- Directed by: Davor Marjanovic
- Written by: Frank Borg
- Produced by: David Bouck Mort Ransen
- Starring: Tony Nardi Timothy Webber Tygh Runyan Brendan Fletcher
- Cinematography: Bruce Worrall
- Edited by: Lenka Svab
- Music by: Schaun Tozer
- Production company: Ranfilm Productions
- Release date: September 11, 1999 (TIFF);
- Running time: 86 minutes
- Country: Canada
- Language: English

= My Father's Angel =

My Father's Angel is a Canadian drama film, released in 1999.

Directed by Davor Marjanovic, the film stars Tony Nardi as Ahmed and Timothy Webber as Djordje, refugees of the Bosnian War who have settled in Vancouver, only to be drawn into the same ethnic conflict with each other that they had sought to leave behind. After they get into a car accident, Djordje tries to befriend Ahmed out of a desire to right the wrongs of their home country, but finds his overtures of friendship rejected when Ahmed is reluctant to accept that Djordje is being sincere.

The film premiered at the 1999 Toronto International Film Festival.

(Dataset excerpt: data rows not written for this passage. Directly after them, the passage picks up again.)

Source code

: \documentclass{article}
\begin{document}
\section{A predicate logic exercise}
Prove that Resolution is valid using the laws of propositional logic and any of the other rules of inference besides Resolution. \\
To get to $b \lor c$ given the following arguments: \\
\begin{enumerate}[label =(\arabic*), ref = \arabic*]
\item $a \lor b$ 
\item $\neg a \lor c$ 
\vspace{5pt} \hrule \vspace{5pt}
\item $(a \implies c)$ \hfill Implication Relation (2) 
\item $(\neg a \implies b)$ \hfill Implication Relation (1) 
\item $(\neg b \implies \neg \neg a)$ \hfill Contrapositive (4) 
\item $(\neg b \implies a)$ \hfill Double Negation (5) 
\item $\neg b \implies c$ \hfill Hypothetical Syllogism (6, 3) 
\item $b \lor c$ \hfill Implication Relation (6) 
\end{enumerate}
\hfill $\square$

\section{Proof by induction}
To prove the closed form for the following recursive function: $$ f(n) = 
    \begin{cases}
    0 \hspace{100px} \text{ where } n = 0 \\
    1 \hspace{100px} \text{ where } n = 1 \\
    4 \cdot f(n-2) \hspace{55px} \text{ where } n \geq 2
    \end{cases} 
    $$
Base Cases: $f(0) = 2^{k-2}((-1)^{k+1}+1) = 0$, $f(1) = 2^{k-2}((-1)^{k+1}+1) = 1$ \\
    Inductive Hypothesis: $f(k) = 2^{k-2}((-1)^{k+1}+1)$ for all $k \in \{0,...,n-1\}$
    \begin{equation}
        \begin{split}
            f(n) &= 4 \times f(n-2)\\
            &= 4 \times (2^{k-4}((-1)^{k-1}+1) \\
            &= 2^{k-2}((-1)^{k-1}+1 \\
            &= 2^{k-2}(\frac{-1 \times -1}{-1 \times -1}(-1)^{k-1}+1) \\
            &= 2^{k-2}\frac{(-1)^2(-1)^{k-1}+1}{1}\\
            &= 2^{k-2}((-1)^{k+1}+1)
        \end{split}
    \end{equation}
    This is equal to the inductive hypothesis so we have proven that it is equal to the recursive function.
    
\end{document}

The film garnered three Genie Award nominations at the 21st Genie Awards in 2001, with Best Actor nods for both Nardi and Webber and a Best Screenplay nomination for writer Frank Borg. Nardi won the award for Best Actor. The film also won six Leo Awards for films produced in British Columbia, for Best Picture, Best Director, Best Screenplay, Best Cinematography (Bruce Worrall), Best Musical Score (Schaun Tozer) and Best Female Performance (Asja Pavlovic).